• Work request
From the data below, give the number of lines holding the word "that", with nothing else added.

• Records drawn from a dataset
=== Section Start ===

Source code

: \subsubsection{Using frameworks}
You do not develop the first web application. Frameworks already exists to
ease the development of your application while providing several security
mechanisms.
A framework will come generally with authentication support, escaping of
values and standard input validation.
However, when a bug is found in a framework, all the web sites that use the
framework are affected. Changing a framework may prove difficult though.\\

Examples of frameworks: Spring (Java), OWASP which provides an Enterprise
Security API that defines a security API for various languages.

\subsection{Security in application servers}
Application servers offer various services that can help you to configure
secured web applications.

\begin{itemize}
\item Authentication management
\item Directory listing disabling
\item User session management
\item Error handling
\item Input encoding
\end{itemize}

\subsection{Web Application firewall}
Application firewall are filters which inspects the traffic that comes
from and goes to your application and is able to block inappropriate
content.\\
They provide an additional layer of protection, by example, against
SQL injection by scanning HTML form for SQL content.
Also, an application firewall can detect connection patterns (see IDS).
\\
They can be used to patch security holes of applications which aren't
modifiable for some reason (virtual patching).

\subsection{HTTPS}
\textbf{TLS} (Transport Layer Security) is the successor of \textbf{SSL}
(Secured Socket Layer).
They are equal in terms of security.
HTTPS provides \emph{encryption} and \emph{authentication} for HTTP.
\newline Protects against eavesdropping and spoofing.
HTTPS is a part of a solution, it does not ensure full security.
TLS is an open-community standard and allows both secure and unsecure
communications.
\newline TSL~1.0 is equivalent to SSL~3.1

=== Section End ===

• Reply
4